To: basho who wrote (88607)11/7/2007 11:40:49 AM
From: John Vosilla  Respond to of 110194
 
'As for the great 'flation debate, should such a scenario unfold, I'd guess that asset prices would severely deflate, in rough proportion to the gearing in each asset market. Prices on everyday goods might well go the other way, however, much as happened in many countries during the Asian crisis in 97-98 when their currencies collapsed.'

We are well into the housing crash cycle..in many places we are off 40-50% already.. It was much worse overall in the early 90's when our financial system was insolvent, commercial RE crashed nationwide 70% on average with select residential markets in a freefall from Houston to NYC to LA, the US wasn't the big creditor and fiscally irresponsible nation it is today, the government (re the RTC) was in essence the lender of last resort still standing and the biggest holder of property, Greenspan was still an inflation hawk keeping rates too high (still fighting 70's stagflation) even though we were in a period of severe disinflation, the second largest economy Japan was in the early stages of it's decade long depression and all commodities were in a severe disinflationary spiral. Yet we never had deflation in this country the whole time even with all that.. You need to read Ravi Batra's "Depression of 1990' a great book..

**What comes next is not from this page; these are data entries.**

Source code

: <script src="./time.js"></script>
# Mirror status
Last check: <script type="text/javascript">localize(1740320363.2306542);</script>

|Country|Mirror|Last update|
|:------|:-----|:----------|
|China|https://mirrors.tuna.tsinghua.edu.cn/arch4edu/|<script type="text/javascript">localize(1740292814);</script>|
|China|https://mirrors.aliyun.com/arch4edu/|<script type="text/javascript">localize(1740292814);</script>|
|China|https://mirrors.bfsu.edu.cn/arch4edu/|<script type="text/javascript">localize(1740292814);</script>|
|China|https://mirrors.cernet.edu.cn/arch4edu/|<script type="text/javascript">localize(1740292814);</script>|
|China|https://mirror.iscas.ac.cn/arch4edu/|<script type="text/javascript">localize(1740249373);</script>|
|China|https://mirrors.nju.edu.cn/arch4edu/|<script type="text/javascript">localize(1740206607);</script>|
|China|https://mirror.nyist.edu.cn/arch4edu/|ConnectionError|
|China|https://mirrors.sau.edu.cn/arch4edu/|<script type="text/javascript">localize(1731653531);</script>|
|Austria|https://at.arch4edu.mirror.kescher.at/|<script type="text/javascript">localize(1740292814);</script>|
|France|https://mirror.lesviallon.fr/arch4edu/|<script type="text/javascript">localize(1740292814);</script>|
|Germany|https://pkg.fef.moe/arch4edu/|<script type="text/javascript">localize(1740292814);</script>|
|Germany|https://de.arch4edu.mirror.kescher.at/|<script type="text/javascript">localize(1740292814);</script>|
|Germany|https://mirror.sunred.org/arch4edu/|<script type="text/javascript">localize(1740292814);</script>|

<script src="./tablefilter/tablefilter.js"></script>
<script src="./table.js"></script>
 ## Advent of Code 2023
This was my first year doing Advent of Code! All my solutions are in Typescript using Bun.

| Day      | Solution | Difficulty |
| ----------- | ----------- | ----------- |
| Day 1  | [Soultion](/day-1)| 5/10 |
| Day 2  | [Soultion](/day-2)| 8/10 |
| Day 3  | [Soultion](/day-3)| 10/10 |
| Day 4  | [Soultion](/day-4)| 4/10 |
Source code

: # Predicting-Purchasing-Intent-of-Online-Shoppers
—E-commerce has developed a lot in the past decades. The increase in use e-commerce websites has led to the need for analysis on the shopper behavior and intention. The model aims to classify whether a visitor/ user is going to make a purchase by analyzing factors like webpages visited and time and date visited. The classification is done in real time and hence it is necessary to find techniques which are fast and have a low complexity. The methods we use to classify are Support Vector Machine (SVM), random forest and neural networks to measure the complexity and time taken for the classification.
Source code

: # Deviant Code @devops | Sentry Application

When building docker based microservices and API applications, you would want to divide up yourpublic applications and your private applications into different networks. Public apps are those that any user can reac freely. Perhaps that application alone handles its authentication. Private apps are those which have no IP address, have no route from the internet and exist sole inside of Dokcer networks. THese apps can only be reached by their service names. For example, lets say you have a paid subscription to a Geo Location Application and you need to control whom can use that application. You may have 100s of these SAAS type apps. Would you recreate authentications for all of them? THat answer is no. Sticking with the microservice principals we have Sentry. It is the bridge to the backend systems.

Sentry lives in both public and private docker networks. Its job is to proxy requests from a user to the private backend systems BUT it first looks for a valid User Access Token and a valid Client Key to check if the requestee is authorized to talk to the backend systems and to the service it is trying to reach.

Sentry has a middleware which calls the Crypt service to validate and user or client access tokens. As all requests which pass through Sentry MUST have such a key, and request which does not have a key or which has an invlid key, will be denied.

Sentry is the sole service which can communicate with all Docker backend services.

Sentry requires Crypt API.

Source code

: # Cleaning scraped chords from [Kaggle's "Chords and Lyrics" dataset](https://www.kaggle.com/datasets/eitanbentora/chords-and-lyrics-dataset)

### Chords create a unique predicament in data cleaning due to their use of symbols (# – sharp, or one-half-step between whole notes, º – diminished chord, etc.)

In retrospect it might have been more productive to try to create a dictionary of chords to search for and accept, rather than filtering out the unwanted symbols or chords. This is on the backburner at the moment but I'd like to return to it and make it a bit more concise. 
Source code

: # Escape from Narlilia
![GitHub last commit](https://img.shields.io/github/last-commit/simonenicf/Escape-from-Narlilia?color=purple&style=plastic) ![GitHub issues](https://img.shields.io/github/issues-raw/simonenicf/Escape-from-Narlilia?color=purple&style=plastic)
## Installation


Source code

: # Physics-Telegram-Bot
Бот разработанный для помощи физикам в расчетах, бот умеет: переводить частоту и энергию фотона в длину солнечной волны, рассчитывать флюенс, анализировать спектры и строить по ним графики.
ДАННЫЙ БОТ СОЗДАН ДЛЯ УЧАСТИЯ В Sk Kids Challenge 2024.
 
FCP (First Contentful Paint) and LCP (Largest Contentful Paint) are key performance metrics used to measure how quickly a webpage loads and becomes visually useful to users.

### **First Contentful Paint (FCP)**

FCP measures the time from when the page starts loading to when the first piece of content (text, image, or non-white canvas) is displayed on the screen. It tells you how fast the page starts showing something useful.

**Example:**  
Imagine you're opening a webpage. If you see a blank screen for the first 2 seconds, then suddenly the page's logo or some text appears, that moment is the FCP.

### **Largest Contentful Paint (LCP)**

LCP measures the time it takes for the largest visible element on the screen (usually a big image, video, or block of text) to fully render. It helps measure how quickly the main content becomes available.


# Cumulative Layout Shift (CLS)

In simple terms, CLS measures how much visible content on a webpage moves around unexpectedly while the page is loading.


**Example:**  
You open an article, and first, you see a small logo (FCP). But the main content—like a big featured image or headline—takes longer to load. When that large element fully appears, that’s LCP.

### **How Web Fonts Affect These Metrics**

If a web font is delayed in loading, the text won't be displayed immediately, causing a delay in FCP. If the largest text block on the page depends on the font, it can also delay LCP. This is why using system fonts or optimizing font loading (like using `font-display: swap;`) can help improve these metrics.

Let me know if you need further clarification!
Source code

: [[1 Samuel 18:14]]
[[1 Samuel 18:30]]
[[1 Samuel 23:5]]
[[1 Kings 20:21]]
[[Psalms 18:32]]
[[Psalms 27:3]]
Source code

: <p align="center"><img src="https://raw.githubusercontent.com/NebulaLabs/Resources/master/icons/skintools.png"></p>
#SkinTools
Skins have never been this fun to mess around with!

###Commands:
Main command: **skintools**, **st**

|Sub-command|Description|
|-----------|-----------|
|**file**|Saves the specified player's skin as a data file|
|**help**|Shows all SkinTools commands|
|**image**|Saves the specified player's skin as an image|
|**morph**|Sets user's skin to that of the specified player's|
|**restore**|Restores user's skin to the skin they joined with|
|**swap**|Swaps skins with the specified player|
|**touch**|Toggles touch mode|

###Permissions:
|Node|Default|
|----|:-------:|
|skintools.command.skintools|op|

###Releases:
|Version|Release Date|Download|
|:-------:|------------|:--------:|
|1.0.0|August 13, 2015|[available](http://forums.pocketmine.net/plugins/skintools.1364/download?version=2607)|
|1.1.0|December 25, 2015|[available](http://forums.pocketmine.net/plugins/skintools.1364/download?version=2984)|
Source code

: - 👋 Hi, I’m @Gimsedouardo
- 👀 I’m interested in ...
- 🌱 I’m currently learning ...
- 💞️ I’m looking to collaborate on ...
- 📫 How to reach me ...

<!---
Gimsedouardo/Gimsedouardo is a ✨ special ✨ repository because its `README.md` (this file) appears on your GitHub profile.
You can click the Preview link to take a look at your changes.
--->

To: basho who wrote (88607)11/7/2007 1:41:02 PM
From: GST  Respond to of 110194
 
Thanks -- and the reference to the collapse of Asian currencies not so long is germane to my way of thinking as well. Plummeting asset prices and a currency in free fall do often go hand in hand -- and when they fall together in a country that is enormously dependent on "imported everything" the odds of deflation are miniscule, even if the middle class of the country is being wiped out in the process. The idea that prices fall as demand falls is only consistent with how things unfold in a closed economy, or an open economy with a high savings rate and a big current account surplus -- and we are neither.